### DATA TO USE
# # # # # # #
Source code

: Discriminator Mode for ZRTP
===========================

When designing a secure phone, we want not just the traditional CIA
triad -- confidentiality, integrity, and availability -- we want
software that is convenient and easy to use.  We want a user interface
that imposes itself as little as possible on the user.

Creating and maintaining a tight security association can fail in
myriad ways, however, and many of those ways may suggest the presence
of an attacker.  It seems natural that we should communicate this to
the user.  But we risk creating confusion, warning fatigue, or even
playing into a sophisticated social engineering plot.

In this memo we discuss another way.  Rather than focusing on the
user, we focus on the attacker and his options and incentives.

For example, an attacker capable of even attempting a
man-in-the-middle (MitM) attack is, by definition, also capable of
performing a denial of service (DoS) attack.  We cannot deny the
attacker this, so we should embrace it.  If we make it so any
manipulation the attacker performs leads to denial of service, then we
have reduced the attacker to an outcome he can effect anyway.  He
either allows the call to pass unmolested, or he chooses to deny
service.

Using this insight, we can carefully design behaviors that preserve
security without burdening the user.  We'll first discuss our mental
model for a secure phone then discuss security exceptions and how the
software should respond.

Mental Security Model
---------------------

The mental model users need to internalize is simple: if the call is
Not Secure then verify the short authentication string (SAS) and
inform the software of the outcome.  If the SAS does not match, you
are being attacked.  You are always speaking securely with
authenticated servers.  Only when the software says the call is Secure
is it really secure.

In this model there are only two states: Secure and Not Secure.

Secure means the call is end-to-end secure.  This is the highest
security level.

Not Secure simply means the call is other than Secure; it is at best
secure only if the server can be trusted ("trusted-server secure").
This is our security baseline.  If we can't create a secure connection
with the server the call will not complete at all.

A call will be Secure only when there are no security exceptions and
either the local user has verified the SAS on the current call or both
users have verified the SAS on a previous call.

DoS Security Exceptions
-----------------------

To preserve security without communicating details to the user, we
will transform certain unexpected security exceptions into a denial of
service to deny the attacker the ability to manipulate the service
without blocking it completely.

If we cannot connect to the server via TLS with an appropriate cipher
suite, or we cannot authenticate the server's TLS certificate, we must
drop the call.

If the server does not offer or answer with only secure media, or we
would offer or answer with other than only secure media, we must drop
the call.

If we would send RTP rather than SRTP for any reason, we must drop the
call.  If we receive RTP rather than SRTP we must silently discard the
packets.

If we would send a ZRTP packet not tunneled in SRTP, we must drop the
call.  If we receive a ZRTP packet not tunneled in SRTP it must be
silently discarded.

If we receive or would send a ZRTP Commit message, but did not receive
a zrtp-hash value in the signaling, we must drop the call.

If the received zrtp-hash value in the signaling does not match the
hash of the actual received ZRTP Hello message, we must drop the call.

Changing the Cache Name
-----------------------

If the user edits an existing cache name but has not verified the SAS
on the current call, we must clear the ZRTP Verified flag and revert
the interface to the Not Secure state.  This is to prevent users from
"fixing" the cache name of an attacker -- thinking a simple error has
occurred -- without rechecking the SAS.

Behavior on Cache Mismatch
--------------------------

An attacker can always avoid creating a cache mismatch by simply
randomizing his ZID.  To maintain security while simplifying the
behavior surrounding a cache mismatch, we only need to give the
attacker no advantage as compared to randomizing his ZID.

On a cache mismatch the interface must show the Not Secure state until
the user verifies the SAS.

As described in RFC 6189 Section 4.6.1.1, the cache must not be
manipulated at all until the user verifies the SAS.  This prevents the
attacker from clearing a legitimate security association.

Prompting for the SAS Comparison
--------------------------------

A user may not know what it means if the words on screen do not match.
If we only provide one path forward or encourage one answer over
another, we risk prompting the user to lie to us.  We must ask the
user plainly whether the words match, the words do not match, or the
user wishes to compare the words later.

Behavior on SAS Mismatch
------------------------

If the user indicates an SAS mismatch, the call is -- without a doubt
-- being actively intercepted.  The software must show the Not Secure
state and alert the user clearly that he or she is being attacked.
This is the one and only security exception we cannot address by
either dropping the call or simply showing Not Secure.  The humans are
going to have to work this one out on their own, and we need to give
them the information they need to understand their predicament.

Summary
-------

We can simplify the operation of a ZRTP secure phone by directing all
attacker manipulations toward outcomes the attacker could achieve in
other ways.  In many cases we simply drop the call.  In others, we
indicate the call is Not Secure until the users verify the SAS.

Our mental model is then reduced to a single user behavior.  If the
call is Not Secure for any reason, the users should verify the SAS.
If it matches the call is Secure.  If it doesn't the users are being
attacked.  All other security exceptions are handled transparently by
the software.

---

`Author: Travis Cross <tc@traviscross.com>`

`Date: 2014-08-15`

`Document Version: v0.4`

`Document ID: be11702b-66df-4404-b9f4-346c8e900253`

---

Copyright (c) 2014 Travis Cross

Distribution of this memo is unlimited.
# # # # # # #
Reproduce the listing above line for line, exactly.

### EXERCISE SOLUTION
Source code

: Discriminator Mode for ZRTP
===========================

When designing a secure phone, we want not just the traditional CIA
triad -- confidentiality, integrity, and availability -- we want
software that is convenient and easy to use.  We want a user interface
that imposes itself as little as possible on the user.

Creating and maintaining a tight security association can fail in
myriad ways, however, and many of those ways may suggest the presence
of an attacker.  It seems natural that we should communicate this to
the user.  But we risk creating confusion, warning fatigue, or even
playing into a sophisticated social engineering plot.

In this memo we discuss another way.  Rather than focusing on the
user, we focus on the attacker and his options and incentives.

For example, an attacker capable of even attempting a
man-in-the-middle (MitM) attack is, by definition, also capable of
performing a denial of service (DoS) attack.  We cannot deny the
attacker this, so we should embrace it.  If we make it so any
manipulation the attacker performs leads to denial of service, then we
have reduced the attacker to an outcome he can effect anyway.  He
either allows the call to pass unmolested, or he chooses to deny
service.

Using this insight, we can carefully design behaviors that preserve
security without burdening the user.  We'll first discuss our mental
model for a secure phone then discuss security exceptions and how the
software should respond.

Mental Security Model
---------------------

The mental model users need to internalize is simple: if the call is
Not Secure then verify the short authentication string (SAS) and
inform the software of the outcome.  If the SAS does not match, you
are being attacked.  You are always speaking securely with
authenticated servers.  Only when the software says the call is Secure
is it really secure.

In this model there are only two states: Secure and Not Secure.

Secure means the call is end-to-end secure.  This is the highest
security level.

Not Secure simply means the call is other than Secure; it is at best
secure only if the server can be trusted ("trusted-server secure").
This is our security baseline.  If we can't create a secure connection
with the server the call will not complete at all.

A call will be Secure only when there are no security exceptions and
either the local user has verified the SAS on the current call or both
users have verified the SAS on a previous call.

DoS Security Exceptions
-----------------------

To preserve security without communicating details to the user, we
will transform certain unexpected security exceptions into a denial of
service to deny the attacker the ability to manipulate the service
without blocking it completely.

If we cannot connect to the server via TLS with an appropriate cipher
suite, or we cannot authenticate the server's TLS certificate, we must
drop the call.

If the server does not offer or answer with only secure media, or we
would offer or answer with other than only secure media, we must drop
the call.

If we would send RTP rather than SRTP for any reason, we must drop the
call.  If we receive RTP rather than SRTP we must silently discard the
packets.

If we would send a ZRTP packet not tunneled in SRTP, we must drop the
call.  If we receive a ZRTP packet not tunneled in SRTP it must be
silently discarded.

If we receive or would send a ZRTP Commit message, but did not receive
a zrtp-hash value in the signaling, we must drop the call.

If the received zrtp-hash value in the signaling does not match the
hash of the actual received ZRTP Hello message, we must drop the call.

Changing the Cache Name
-----------------------

If the user edits an existing cache name but has not verified the SAS
on the current call, we must clear the ZRTP Verified flag and revert
the interface to the Not Secure state.  This is to prevent users from
"fixing" the cache name of an attacker -- thinking a simple error has
occurred -- without rechecking the SAS.

Behavior on Cache Mismatch
--------------------------

An attacker can always avoid creating a cache mismatch by simply
randomizing his ZID.  To maintain security while simplifying the
behavior surrounding a cache mismatch, we only need to give the
attacker no advantage as compared to randomizing his ZID.

On a cache mismatch the interface must show the Not Secure state until
the user verifies the SAS.

As described in RFC 6189 Section 4.6.1.1, the cache must not be
manipulated at all until the user verifies the SAS.  This prevents the
attacker from clearing a legitimate security association.

Prompting for the SAS Comparison
--------------------------------

A user may not know what it means if the words on screen do not match.
If we only provide one path forward or encourage one answer over
another, we risk prompting the user to lie to us.  We must ask the
user plainly whether the words match, the words do not match, or the
user wishes to compare the words later.

Behavior on SAS Mismatch
------------------------

If the user indicates an SAS mismatch, the call is -- without a doubt
-- being actively intercepted.  The software must show the Not Secure
state and alert the user clearly that he or she is being attacked.
This is the one and only security exception we cannot address by
either dropping the call or simply showing Not Secure.  The humans are
going to have to work this one out on their own, and we need to give
them the information they need to understand their predicament.

Summary
-------

We can simplify the operation of a ZRTP secure phone by directing all
attacker manipulations toward outcomes the attacker could achieve in
other ways.  In many cases we simply drop the call.  In others, we
indicate the call is Not Secure until the users verify the SAS.

Our mental model is then reduced to a single user behavior.  If the
call is Not Secure for any reason, the users should verify the SAS.
If it matches the call is Secure.  If it doesn't the users are being
attacked.  All other security exceptions are handled transparently by
the software.

---

`Author: Travis Cross <tc@traviscross.com>`

`Date: 2014-08-15`

`Document Version: v0.4`

`Document ID: be11702b-66df-4404-b9f4-346c8e900253`

---

Copyright (c) 2014 Travis Cross

Distribution of this memo is unlimited.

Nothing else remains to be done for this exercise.